### SOURCE MATERIAL ###

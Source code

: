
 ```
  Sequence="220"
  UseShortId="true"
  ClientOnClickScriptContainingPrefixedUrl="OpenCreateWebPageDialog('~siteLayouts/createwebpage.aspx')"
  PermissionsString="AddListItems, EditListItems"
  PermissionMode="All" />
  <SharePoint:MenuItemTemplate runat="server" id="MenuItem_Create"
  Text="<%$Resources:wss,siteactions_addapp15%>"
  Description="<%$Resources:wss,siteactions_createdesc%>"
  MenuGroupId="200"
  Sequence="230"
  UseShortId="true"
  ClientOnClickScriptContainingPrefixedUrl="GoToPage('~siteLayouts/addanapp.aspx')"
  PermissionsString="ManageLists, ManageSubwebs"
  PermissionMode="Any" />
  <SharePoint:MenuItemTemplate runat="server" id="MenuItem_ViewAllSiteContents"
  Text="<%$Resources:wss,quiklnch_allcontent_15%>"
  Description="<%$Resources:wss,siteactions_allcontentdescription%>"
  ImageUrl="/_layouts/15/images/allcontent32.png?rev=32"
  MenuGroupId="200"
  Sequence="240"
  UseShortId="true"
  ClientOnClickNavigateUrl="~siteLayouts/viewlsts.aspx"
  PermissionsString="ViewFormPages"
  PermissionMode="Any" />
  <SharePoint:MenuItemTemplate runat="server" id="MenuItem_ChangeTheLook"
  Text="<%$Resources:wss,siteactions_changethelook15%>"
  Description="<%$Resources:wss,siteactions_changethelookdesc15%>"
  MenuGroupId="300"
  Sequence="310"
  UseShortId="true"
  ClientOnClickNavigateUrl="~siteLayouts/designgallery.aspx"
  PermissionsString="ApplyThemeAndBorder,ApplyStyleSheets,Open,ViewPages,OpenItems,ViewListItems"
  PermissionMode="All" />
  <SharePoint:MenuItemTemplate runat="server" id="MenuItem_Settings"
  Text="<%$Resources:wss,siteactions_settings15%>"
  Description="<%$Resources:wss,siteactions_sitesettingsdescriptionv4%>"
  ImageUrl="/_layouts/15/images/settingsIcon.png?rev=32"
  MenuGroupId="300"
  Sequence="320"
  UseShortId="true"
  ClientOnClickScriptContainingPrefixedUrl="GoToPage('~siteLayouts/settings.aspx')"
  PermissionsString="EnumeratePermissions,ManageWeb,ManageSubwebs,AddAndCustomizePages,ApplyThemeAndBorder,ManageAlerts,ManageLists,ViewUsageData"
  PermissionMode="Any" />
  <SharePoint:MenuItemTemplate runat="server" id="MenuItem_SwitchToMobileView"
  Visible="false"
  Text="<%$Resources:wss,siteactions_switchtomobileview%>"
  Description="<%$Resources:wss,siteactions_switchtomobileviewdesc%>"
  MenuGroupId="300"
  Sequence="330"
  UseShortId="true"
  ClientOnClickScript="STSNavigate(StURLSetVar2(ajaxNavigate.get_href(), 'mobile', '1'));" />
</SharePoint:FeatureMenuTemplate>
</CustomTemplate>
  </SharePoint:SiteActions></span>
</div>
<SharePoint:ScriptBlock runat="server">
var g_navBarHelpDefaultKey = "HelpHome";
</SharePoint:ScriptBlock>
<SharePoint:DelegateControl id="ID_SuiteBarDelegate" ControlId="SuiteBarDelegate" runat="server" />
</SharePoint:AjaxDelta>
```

###
### SOURCE MATERIAL ###

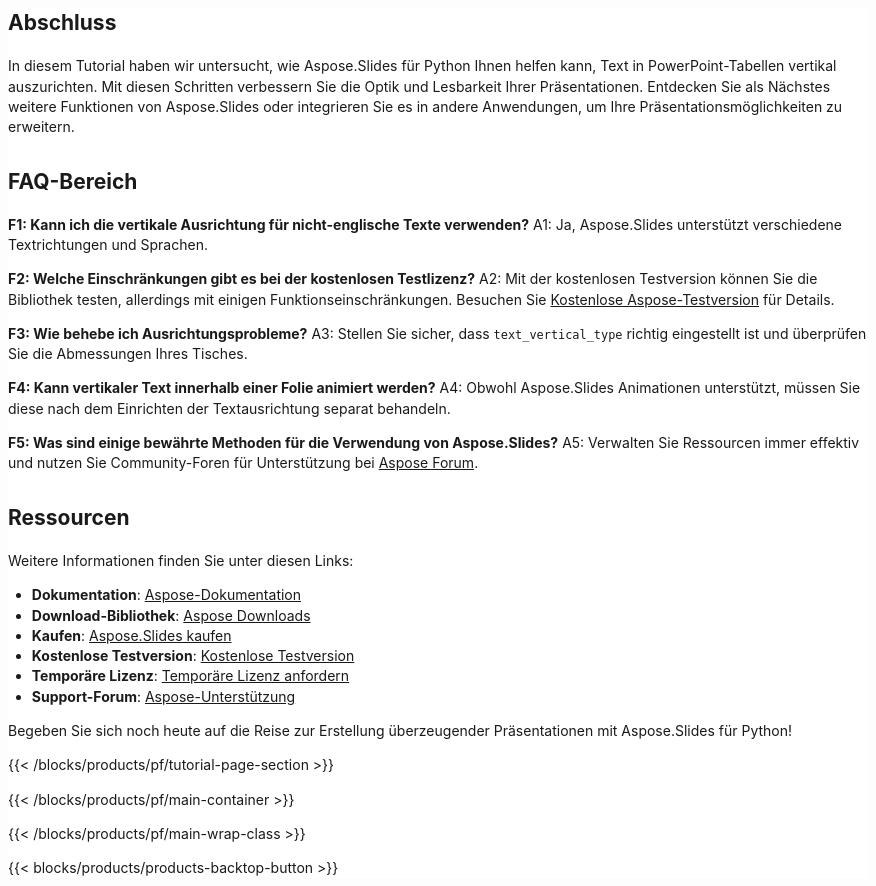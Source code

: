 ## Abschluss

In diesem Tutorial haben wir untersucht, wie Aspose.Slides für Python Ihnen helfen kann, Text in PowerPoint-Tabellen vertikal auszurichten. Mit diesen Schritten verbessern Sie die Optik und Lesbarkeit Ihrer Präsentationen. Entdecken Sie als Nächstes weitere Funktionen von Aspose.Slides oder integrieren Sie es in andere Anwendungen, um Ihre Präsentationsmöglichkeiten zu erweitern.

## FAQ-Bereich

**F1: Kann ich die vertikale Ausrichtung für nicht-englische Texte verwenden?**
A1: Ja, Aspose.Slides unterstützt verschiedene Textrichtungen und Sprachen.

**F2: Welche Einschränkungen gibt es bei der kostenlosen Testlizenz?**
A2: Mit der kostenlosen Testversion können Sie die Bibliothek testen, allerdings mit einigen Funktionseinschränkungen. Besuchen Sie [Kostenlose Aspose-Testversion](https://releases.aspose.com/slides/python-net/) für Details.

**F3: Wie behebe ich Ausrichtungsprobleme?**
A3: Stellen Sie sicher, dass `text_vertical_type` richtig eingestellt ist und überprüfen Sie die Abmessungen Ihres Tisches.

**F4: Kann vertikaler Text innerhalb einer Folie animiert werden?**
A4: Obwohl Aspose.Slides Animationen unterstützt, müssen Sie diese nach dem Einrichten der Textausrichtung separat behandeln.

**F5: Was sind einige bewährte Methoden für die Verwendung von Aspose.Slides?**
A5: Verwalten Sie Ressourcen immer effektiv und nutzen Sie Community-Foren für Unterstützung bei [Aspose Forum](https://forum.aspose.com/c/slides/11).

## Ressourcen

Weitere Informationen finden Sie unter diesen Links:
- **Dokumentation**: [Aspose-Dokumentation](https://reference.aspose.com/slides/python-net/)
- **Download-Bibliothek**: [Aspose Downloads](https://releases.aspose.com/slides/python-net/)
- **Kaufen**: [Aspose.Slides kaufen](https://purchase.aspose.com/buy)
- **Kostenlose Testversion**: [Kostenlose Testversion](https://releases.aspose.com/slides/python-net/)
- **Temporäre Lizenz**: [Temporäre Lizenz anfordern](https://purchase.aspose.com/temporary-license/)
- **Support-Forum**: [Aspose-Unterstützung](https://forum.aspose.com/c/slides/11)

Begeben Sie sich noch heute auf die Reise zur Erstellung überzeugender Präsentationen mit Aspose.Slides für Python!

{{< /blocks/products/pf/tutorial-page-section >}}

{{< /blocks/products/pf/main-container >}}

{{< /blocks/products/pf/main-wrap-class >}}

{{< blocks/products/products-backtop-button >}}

###

:: TASK GOAL ::
The answer should be all lines from the entries above that hold the word "aspx".

:: RESPONSE FOR THIS EXERCISE ::
  ClientOnClickScriptContainingPrefixedUrl="OpenCreateWebPageDialog('~siteLayouts/createwebpage.aspx')"
  ClientOnClickScriptContainingPrefixedUrl="GoToPage('~siteLayouts/addanapp.aspx')"
  ClientOnClickNavigateUrl="~siteLayouts/viewlsts.aspx"
  ClientOnClickNavigateUrl="~siteLayouts/designgallery.aspx"
  ClientOnClickScriptContainingPrefixedUrl="GoToPage('~siteLayouts/settings.aspx')"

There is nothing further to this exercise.